O QUE SEI DE LULA
Flávio Tavares
Toda biografia é um retrato. Nem todas
as biografias, porém, radiografam as entranhas. E quase nenhuma
biografia perscruta o retratado com um telescópio, para entendê-lo
na vida e no mundo.
Este livro tenta tudo isso. Com a agilidade do
repórter e com a sensibilidade do poeta que é, José
Nêumanne Pinto conta aqui o que conhece e o que viu de Luiz
Inácio da Silva, indo ao fundo de coisas que ninguém
contou e que tornaram possível o nascimento de Lula dirigente
sindical e líder político. Como grande retrato, mostra
luz e sombra. O sertanejo criado no ABC paulista aparece em todas
as contradições que marcam sua vida – desde
as duas datas de nascimento (a oficial e a real) até os dualismos
e paradoxos do reinado presidencial, em que teve os votos e aplausos
dos pobres para proteger e mimar ricos banqueiros e grandes empresas.
Mais do que a análise do personagem, aqui
se revelam detalhes desconhecidos ou ocultos de sua vida. Aqui está
a reunião em que um emissário do general Golbery do
Couto e Silva, fundador do SNI, vai a São Paulo relatar a
Lula (em plena ditadura) os planos de “abertura política”

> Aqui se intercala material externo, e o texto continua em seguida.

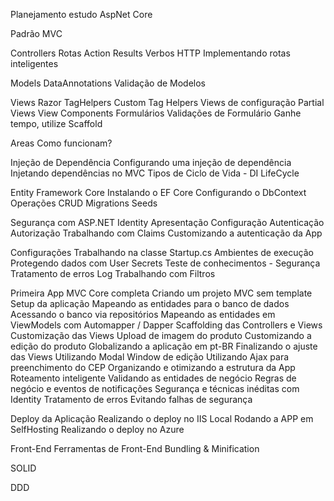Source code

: Planejamento estudo AspNet Core

Padrão MVC

Controllers
  Rotas
  Action Results
  Verbos HTTP
  Implementando rotas inteligentes

Models
  DataAnnotations
  Validação de Modelos

Views
  Razor
  TagHelpers
  Custom Tag Helpers
  Views de configuração
  Partial Views
  View Components
  Formulários
  Validações de Formulário
  Ganhe tempo, utilize Scaffold
  
Areas
  Como funcionam?

Injeção de Dependência
  Configurando uma injeção de dependência
  Injetando dependências no MVC
  Tipos de Ciclo de Vida - DI LifeCycle

Entity Framework Core
  Instalando o EF Core
  Configurando o DbContext
  Operações CRUD
  Migrations
  Seeds

Segurança com ASP.NET Identity
  Apresentação
  Configuração
  Autenticação
  Autorização
  Trabalhando com Claims
  Customizando a autenticação da App

Configurações
  Trabalhando na classe Startup.cs
  Ambientes de execução
  Protegendo dados com User Secrets
  Teste de conhecimentos - Segurança
  Tratamento de erros 
  Log
  Trabalhando com Filtros

Primeira App MVC Core completa
  Criando um projeto MVC sem template
  Setup da aplicação
  Mapeando as entidades para o banco de dados
  Acessando o banco via repositórios
  Mapeando as entidades em ViewModels com Automapper / Dapper
  Scaffolding das Controllers e Views
  Customização das Views
  Upload de imagem do produto
  Customizando a edição do produto
  Globalizando a aplicação em pt-BR
  Finalizando o ajuste das Views
  Utilizando Modal Window de edição
  Utilizando Ajax para preenchimento do CEP
  Organizando e otimizando a estrutura da App
  Roteamento inteligente
  Validando as entidades de negócio
  Regras de negócio e eventos de notificações
  Segurança e técnicas inéditas com Identity
  Tratamento de erros
  Evitando falhas de segurança

Deploy da Aplicação
  Realizando o deploy no IIS Local
  Rodando a APP em SelfHosting
  Realizando o deploy no Azure

Front-End
  Ferramentas de Front-End
  Bundling & Minification

SOLID

DDD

do general João Figueiredo, e o jovem líder sindical
lhe responde, com desdém, que não está interessado
nisso, mas “apenas no direito de greve”.
Além de contar dos caminhos tortuosos
e cheios de lama trilhados por Lula no poder, o livro penetra na
sua capacidade de fingir que ignora os males e só sabe do
bem. E faz entender como (na crista da corrupção do
“mensalão”) ele se transforma de presidente quase
deposto em 2005 ao reeleito com folga em 2006, como se nada tivesse
ocorrido.
Aqui está o prestidigitador da palavra,
que assimila em minutos as noções daquilo que ignora
e as lança em público como criação própria,
sem que se perceba que vomita algo que recém ingeriu ou bebeu,
e que não é dele.
Pode-se divergir de muitas conclusões
de José Nêumanne, mas até na divergência
elas lançam luz sobre o homem que se gaba de não ter
curso algum, como se ignorar fosse virtude a exibir, não
carência a redimir.
Este livro redime a figura de Lula da Silva
da visão grandiloquente que lhe dá a propaganda e
da sua contrapartida – a visão pequena que faz dele
um pigmeu aventureiro e triunfante entre os velhos gigantes-pigmeus
da política.
Neste livro de retratos sucessivos, Nêumanne
é antes de tudo um retratista: como um telescópio,
a lente grande-angular abarca a totalidade, para descer às
minúcias que só o microscópio capta.
Por isso, aqui, a luz provoca tanta sombra.